Saved entries
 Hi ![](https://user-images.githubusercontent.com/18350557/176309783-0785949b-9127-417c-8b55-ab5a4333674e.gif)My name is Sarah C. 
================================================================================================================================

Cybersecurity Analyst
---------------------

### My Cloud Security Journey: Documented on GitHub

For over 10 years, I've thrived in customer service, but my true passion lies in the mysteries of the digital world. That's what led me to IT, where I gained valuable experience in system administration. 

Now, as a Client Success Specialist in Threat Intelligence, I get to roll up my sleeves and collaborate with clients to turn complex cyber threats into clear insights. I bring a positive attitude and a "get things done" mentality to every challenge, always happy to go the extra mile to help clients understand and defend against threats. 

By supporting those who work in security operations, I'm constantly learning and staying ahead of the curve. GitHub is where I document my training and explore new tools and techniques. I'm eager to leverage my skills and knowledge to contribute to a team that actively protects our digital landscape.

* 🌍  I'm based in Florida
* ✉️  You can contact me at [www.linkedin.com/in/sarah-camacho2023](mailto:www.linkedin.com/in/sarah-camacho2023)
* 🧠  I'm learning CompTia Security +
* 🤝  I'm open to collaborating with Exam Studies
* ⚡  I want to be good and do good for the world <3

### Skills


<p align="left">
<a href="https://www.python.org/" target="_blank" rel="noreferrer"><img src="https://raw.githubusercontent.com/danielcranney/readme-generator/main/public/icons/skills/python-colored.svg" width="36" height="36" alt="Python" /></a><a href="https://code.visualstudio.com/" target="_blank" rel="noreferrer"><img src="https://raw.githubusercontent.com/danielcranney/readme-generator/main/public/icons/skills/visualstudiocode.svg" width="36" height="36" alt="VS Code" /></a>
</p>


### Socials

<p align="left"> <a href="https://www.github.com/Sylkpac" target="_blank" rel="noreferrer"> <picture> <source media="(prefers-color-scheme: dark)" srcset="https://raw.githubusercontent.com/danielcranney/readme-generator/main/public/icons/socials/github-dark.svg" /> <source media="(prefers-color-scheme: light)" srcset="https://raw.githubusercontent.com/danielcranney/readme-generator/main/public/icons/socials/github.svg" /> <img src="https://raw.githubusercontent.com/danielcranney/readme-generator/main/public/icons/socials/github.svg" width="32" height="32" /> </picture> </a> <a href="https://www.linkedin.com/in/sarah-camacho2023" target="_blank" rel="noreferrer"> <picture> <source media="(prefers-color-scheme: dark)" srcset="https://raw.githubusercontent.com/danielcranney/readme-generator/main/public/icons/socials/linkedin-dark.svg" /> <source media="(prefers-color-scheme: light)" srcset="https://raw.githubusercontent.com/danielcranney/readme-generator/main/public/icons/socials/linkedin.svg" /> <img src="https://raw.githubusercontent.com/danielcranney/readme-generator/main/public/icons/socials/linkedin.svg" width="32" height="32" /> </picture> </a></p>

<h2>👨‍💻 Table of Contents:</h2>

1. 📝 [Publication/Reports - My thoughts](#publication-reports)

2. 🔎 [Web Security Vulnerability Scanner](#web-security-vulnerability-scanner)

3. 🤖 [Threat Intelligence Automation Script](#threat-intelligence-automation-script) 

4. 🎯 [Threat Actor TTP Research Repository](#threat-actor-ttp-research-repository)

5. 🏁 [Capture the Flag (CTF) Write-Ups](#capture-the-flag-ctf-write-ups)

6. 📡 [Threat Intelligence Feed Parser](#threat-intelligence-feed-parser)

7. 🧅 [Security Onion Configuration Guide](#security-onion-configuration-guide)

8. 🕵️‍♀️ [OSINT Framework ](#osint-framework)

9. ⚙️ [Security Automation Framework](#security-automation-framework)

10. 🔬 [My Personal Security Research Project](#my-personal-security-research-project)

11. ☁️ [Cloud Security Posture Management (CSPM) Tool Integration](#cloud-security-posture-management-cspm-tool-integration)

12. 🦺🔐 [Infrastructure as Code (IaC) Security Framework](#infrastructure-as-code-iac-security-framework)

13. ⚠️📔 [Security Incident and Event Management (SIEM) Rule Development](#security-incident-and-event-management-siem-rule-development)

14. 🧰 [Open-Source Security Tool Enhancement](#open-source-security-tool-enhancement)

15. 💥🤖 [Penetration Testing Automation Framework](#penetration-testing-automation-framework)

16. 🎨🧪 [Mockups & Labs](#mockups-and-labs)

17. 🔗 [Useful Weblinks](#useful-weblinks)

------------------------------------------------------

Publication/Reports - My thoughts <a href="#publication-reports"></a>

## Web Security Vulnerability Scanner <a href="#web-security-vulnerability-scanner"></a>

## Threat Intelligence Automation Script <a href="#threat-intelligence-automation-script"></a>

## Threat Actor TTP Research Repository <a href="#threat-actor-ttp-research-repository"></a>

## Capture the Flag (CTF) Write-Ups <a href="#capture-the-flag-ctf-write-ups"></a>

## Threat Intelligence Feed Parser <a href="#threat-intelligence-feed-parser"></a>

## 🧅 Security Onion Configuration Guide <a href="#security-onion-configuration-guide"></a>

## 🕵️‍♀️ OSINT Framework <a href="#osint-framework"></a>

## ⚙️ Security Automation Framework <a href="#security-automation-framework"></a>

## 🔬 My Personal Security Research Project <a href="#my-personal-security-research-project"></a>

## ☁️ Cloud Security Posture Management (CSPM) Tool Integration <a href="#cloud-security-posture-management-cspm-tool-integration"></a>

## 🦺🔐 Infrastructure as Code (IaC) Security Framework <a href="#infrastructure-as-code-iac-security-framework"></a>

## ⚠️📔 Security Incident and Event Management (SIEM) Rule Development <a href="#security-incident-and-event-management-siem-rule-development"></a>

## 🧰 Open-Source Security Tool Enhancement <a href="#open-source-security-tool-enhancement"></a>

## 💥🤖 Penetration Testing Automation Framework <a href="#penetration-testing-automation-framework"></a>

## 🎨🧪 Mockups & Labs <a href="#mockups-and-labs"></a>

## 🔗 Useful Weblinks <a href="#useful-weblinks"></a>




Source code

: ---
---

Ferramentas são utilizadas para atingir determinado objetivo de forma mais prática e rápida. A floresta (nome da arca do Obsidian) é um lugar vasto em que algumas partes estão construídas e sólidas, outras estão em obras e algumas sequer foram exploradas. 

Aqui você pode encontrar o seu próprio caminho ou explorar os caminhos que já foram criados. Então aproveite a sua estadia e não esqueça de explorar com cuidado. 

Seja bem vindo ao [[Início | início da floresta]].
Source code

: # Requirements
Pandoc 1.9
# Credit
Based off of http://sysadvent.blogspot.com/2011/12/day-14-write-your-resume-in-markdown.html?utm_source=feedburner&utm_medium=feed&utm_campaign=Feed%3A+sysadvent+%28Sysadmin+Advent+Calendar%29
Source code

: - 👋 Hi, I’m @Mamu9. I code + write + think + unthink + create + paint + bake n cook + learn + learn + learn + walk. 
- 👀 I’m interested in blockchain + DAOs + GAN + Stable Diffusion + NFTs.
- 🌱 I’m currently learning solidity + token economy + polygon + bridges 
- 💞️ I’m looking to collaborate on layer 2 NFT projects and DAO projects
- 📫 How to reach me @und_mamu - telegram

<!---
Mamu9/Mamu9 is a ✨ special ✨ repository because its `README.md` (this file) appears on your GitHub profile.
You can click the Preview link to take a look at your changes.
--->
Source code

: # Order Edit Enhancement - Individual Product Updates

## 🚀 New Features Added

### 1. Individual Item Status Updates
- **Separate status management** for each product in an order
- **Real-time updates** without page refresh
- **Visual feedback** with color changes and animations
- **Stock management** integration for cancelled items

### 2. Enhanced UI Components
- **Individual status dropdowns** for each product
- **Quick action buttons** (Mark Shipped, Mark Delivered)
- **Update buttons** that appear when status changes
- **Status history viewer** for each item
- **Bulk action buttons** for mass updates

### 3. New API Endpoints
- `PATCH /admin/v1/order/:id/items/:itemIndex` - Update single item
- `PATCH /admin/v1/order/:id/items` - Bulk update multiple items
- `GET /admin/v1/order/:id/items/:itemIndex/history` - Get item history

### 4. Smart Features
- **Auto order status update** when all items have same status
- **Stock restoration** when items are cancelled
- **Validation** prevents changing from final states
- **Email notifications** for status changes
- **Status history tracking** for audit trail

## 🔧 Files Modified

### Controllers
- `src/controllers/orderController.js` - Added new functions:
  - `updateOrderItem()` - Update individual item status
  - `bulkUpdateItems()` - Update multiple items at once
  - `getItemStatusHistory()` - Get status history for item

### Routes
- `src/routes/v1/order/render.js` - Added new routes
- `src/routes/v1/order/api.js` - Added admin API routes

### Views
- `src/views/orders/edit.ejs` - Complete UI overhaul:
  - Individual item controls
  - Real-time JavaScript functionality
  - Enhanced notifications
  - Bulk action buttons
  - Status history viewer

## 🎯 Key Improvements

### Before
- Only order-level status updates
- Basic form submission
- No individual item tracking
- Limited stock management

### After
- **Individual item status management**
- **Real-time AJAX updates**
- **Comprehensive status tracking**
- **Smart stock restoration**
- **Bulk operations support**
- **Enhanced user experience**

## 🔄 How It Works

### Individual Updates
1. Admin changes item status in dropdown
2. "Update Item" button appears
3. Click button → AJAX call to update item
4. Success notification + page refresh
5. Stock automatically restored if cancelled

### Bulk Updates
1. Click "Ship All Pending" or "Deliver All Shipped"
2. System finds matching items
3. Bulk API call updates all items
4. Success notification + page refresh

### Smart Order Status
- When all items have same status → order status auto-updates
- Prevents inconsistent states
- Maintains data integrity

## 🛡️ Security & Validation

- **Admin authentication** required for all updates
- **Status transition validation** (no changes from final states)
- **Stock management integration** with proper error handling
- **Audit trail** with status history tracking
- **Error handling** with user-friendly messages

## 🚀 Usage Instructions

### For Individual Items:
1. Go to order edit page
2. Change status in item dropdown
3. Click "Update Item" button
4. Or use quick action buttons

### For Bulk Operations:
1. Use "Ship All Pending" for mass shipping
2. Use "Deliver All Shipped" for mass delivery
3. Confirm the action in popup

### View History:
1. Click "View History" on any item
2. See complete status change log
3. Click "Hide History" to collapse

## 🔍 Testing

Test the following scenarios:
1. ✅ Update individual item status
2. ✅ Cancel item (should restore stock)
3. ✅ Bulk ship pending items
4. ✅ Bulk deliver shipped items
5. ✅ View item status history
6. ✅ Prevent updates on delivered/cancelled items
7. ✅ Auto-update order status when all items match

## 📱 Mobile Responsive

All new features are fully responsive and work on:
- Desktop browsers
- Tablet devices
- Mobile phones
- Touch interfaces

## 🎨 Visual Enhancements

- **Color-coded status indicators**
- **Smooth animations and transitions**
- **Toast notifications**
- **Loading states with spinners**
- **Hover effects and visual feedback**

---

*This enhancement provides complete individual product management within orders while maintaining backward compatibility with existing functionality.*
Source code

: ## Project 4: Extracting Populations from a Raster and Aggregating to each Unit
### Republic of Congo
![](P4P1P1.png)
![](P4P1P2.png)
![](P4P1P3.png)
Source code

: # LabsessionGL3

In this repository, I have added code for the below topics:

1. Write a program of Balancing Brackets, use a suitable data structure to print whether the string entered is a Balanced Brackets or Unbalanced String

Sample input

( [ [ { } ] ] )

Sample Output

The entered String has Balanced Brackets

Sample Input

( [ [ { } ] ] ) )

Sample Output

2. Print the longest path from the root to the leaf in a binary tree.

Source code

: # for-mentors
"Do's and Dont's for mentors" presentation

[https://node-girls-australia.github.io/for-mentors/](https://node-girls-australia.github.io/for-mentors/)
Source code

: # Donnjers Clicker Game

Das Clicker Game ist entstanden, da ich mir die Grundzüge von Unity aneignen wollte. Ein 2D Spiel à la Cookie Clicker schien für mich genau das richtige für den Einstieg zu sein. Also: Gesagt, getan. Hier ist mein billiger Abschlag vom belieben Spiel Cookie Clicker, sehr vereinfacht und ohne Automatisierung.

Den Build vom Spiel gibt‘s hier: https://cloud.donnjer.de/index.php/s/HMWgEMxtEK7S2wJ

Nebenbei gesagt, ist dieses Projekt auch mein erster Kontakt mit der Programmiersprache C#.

WORK TASK:
Restate word for word the entries above, starting at the line with "- 👀 I’m interested" and ending at the line with "Update single item", inclusive, and no others.

ANSWER SPACE:
- 👀 I’m interested in blockchain + DAOs + GAN + Stable Diffusion + NFTs.
- 🌱 I’m currently learning solidity + token economy + polygon + bridges 
- 💞️ I’m looking to collaborate on layer 2 NFT projects and DAO projects
- 📫 How to reach me @und_mamu - telegram

<!---
Mamu9/Mamu9 is a ✨ special ✨ repository because its `README.md` (this file) appears on your GitHub profile.
You can click the Preview link to take a look at your changes.
--->
Source code

: # Order Edit Enhancement - Individual Product Updates

## 🚀 New Features Added

### 1. Individual Item Status Updates
- **Separate status management** for each product in an order
- **Real-time updates** without page refresh
- **Visual feedback** with color changes and animations
- **Stock management** integration for cancelled items

### 2. Enhanced UI Components
- **Individual status dropdowns** for each product
- **Quick action buttons** (Mark Shipped, Mark Delivered)
- **Update buttons** that appear when status changes
- **Status history viewer** for each item
- **Bulk action buttons** for mass updates

### 3. New API Endpoints
- `PATCH /admin/v1/order/:id/items/:itemIndex` - Update single item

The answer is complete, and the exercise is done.